New Star Trek Release Could Finally Settle the Franchise's Biggest Timeline Mystery
Star Trek’s next mission is unknown. With Starfleet Academy scrapped and Paramount silent on what follows the Alex Kurtzman era—if it’s ending at all—the franchise is drifting, its signal drowned out by endless fan bickering instead of concrete plans.
Star Trek on screen feels stuck in limbo right now. Starfleet Academy got canceled, Paramount is cagey about what comes after the Alex Kurtzman era (or if that era is even over), and the chatter about Starfleet Academy’s divisive reception has been endless and exhausting. The future is muddy. The good news: other corners of the franchise are very much alive.
What is actually coming this year
- A follow-up to the well-liked Red Shirts comic
- Star Trek: Picard novel To Defy Fate
- A handful of new reference books
- Star Trek: Strange New Worlds is back July 23, and yes, there is a new trailer
- In November, DK releases Star Trek Timelines for the franchise’s 60th anniversary
The big swing: DK’s Star Trek Timelines
This one is ambitious. The book promises to lay out a franchise-wide chronology that includes the messy stuff: alternate realities like the Mirror Universe, the Kelvin timeline, and Voyager’s Year of Hell. If it does what it says on the tin, it could finally straighten out a bunch of long-standing continuity knots, including the one that never dies: Khan and the Eugenics Wars.

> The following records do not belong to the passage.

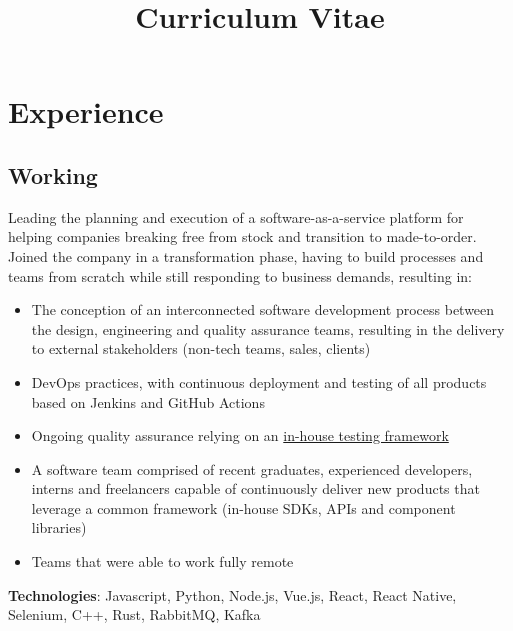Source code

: \documentclass[11pt,a4paper]{moderncv}
\title{Curriculum Vitae}
\begin{document}
\maketitle

\vspace{-10mm}

\section{Experience}
\vspace{-2mm}
\subsection{Working}
{Leading the planning and execution of a software-as-a-service platform for helping companies breaking free from stock and transition to made-to-order. Joined the company in a transformation phase, having to build processes and teams from scratch while still responding to business demands, resulting in:
\begin{itemize}
  \item The conception of an interconnected software development process between the design, engineering and quality assurance teams, resulting in the delivery to external stakeholders (non-tech teams, sales, clients)
  \item DevOps practices, with continuous deployment and testing of all products based on Jenkins and GitHub Actions
  \item Ongoing quality assurance relying on an \href{https://github.com/ripe-tech/ripe-rainbow/}{in-house testing framework}
  \item A software team comprised of recent graduates, experienced developers, interns and freelancers capable of continuously deliver new products that leverage a common framework (in-house SDKs, APIs and component libraries)
  \item Teams that were able to work fully remote
\end{itemize}
\textbf{Technologies}: Javascript, Python, Node.js, Vue.js, React, React Native, Selenium, C++, Rust, RabbitMQ, Kafka}
\end{document}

Why the Eugenics Wars are still a headache
Originally, the Eugenics Wars were said to happen from 1993 to 1996. Then The Next Generation, Deep Space Nine, and Voyager did stories set in the 1990s that sailed right past any mention of that very large world event. Years later, Strange New Worlds season 2 tried to square the circle in the episode Tomorrow and Tomorrow and Tomorrow with a bit of temporal triage:
'Whole temporal wars have been fought over' Khan and the Eugenics War, leading to 'time itself... pushing back, and events reinsert themselves'.
Translation: in-universe, time keeps shuffling the deck to prevent paradoxes, so dates and details move around. Convenient, sure. But it only works if the shuffle has rules.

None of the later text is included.